Rigorous Proof of Stirling's Approximation Formula
Theorem
$$ \lim_{n \to \infty} {{n!} \over {e^{n \ln n - n} \sqrt{ 2 \pi n} }} = 1 $$
Description
The Stirling approximation, also known as the Stirling’s formula, is widely used in various fields such as statistics and physics. It can also be expressed using the gamma function as follows: $$ \Gamma ( n ) \approx {e^{n \ln n - n} \sqrt{ 2 \pi n}} $$
This proof is included in the appendix of a book titled “The Secrets of the Zeta Function,” written by Nobushige Kurokawa, a mathematician from Japan, who discovered it during his high school years and later published it in the Mathematics Seminar June 1972 issue. However, upon reviewing it, there were many omissions, and it wasn’t much of a reference; in fact, the argument wasn’t a proof at all. Similarly, consulting “The Secrets of the Zeta Function” directly wouldn’t be much helpful. It is confidently asserted that this post explains Kurokawa’s proof in the easiest and most friendly manner available in Korea.

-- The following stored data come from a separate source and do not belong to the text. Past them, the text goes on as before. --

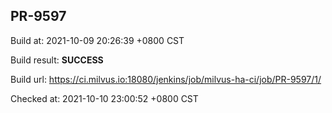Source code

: <h2><a name="pr-9597" class="anchor" href="#pr-9597" rel="nofollow" aria-hidden="true"><span class="octicon octicon-link"></span></a>PR-9597</h2>

<p>Build at: 2021-10-09 20:26:39 +0800 CST</p>

<p>Build result: <strong>SUCCESS</strong></p>

<p>Build url: <a href="https://ci.milvus.io:18080/jenkins/job/milvus-ha-ci/job/PR-9597/1/" rel="nofollow">https://ci.milvus.io:18080/jenkins/job/milvus-ha-ci/job/PR-9597/1/</a></p>

<p>Checked at: 2021-10-10 23:00:52 +0800 CST</p>
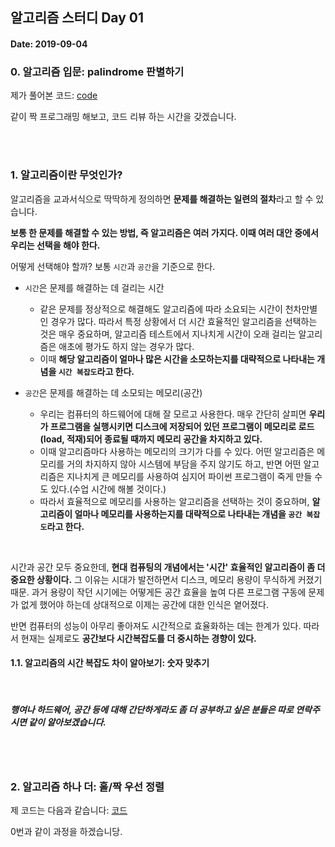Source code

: ## 알고리즘 스터디 Day 01

#### Date: 2019-09-04


### 0. 알고리즘 입문: palindrome 판별하기

제가 풀어본 코드: [code](https://gist.github.com/shoark7/33a0980c65e47c02d5aacf8fc0e91069)

같이 짝 프로그래밍 해보고, 코드 리뷰 하는 시간을 갖겠습니다.


<br>
<br>


### 1. 알고리즘이란 무엇인가?

알고리즘을 교과서식으로 딱딱하게 정의하면 **문제를 해결하는 일련의 절차**라고 할 수 있습니다. 

**보통 한 문제를 해결할 수 있는 방법, 즉 알고리즘은 여러 가지다. 이때 여러 대안 중에서 우리는 선택을 해야 한다.**

어떻게 선택해야 할까? 보통 `시간`과 `공간`을 기준으로 한다.

* `시간`은 문제를 해결하는 데 걸리는 시간
  - 같은 문제를 정상적으로 해결해도 알고리즘에 따라 소요되는 시간이 천차만별인 경우가 많다. 따라서 특정 상황에서 더 시간 효율적인 알고리즘을 선택하는 것은 매우 중요하며, 알고리즘 테스트에서 지나치게 시간이 오래 걸리는 알고리즘은 애초에 평가도 하지 않는 경우가 많다.
  - 이때 **해당 알고리즘이 얼마나 많은 시간을 소모하는지를 대략적으로 나타내는 개념을 `시간 복잡도`라고 한다.**

* `공간`은 문제를 해결하는 데 소모되는 메모리(공간)
  - 우리는 컴퓨터의 하드웨어에 대해 잘 모르고 사용한다. 매우 간단히 살피면 **우리가 프로그램을 실행시키면 디스크에 저장되어 있던 프로그램이 메모리로 로드(load, 적재)되어 종료될 때까지 메모리 공간을 차지하고 있다.**
  - 이때 알고리즘마다 사용하는 메모리의 크기가 다를 수 있다. 어떤 알고리즘은 메모리를 거의 차지하지 않아 시스템에 부담을 주지 않기도 하고, 반면 어떤 알고리즘은 지나치게 큰 메모리를 사용하여 심지어 파이썬 프로그램이 죽게 만들 수도 있다.(수업 시간에 해볼 것이다.)
  - 따라서 효율적으로 메모리를 사용하는 알고리즘을 선택하는 것이 중요하며, **알고리즘이 얼마나 메모리를 사용하는지를 대략적으로 나타내는 개념을 `공간 복잡도`라고 한다.**

<br>

시간과 공간 모두 중요한데, **현대 컴퓨팅의 개념에서는 '시간' 효율적인 알고리즘이 좀 더 중요한 상황이다.** 그 이유는 시대가 발전하면서 디스크, 메모리 용량이 무식하게 커졌기 때문. 과거 용량이 작던 시기에는 어떻게든 공간 효율을 높여 다른 프로그램 구동에 문제가 없게 했어야 하는데 상대적으로 이제는 공간에 대한 인식은 옅어졌다.

반면 컴퓨터의 성능이 아무리 좋아져도 시간적으로 효율화하는 데는 한계가 있다. 따라서 현재는 실제로도 **공간보다 시간복잡도를 더 중시하는 경향이 있다.**


#### 1.1. 알고리즘의 시간 복잡도 차이 알아보기: 숫자 맞추기

<br>


##### 행여나 하드웨어, 공간 등에 대해 간단하게라도 좀 더 공부하고 싶은 분들은 따로 연락주시면 같이 알아보겠습니다.


<br>
<br>


### 2. 알고리즘 하나 더: 홀/짝 우선 정렬

제 코드는 다음과 같습니다: [코드](https://gist.github.com/shoark7/d5c26b9e41f5f1f10a0b7dfe9ec624f7)

0번과 같이 과정을 하겠습니당.


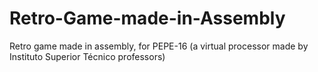 # Retro-Game-made-in-Assembly
Retro game made in assembly, for PEPE-16 (a virtual processor made by Instituto Superior Técnico professors)
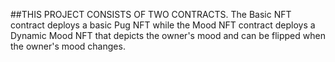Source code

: ##THIS PROJECT CONSISTS OF TWO CONTRACTS.
The Basic NFT contract deploys a basic Pug NFT while the Mood NFT contract deploys a Dynamic Mood NFT that depicts the owner's mood and can be flipped when the owner's mood changes.
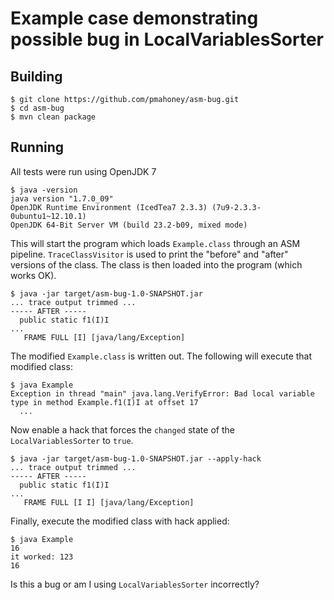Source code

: Example case demonstrating possible bug in LocalVariablesSorter
==============================================================

Building
--------

    $ git clone https://github.com/pmahoney/asm-bug.git
    $ cd asm-bug
    $ mvn clean package
    
Running
-------

All tests were run using OpenJDK 7

    $ java -version
    java version "1.7.0_09"
    OpenJDK Runtime Environment (IcedTea7 2.3.3) (7u9-2.3.3-0ubuntu1~12.10.1)
    OpenJDK 64-Bit Server VM (build 23.2-b09, mixed mode)

This will start the program which loads `Example.class` through an ASM
pipeline.  `TraceClassVisitor` is used to print the "before" and
"after" versions of the class.  The class is then loaded into the
program (which works OK).

    $ java -jar target/asm-bug-1.0-SNAPSHOT.jar
    ... trace output trimmed ...
    ----- AFTER -----
      public static f1(I)I
    ...
       FRAME FULL [I] [java/lang/Exception]

The modified `Example.class` is written out.  The following will execute
that modified class:

    $ java Example
    Exception in thread "main" java.lang.VerifyError: Bad local variable type in method Example.f1(I)I at offset 17
      ...

Now enable a hack that forces the `changed` state of the
`LocalVariablesSorter` to `true`.

    $ java -jar target/asm-bug-1.0-SNAPSHOT.jar --apply-hack
    ... trace output trimmed ...
    ----- AFTER -----
      public static f1(I)I
    ...
       FRAME FULL [I I] [java/lang/Exception]

Finally, execute the modified class with hack applied:

    $ java Example
    16
    it worked: 123
    16

Is this a bug or am I using `LocalVariablesSorter` incorrectly?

There are proofs in other analytical books, but the reason for choosing this particular one is that it was easier than any other proof seen so far without forsaking rigor. Of course, the actual proof, including the proving of auxiliary theorems, would be longer, but at least it was possible to avoid the futile effort of proving auxiliary theorems solely for the Stirling approximation. The auxiliary theorem introduced in this proof method comes from a well-structured context, making it quite enjoyable to follow the process as well.
See Also
Proof
Let’s define the function $f( x ) := \ln (1 + x)$.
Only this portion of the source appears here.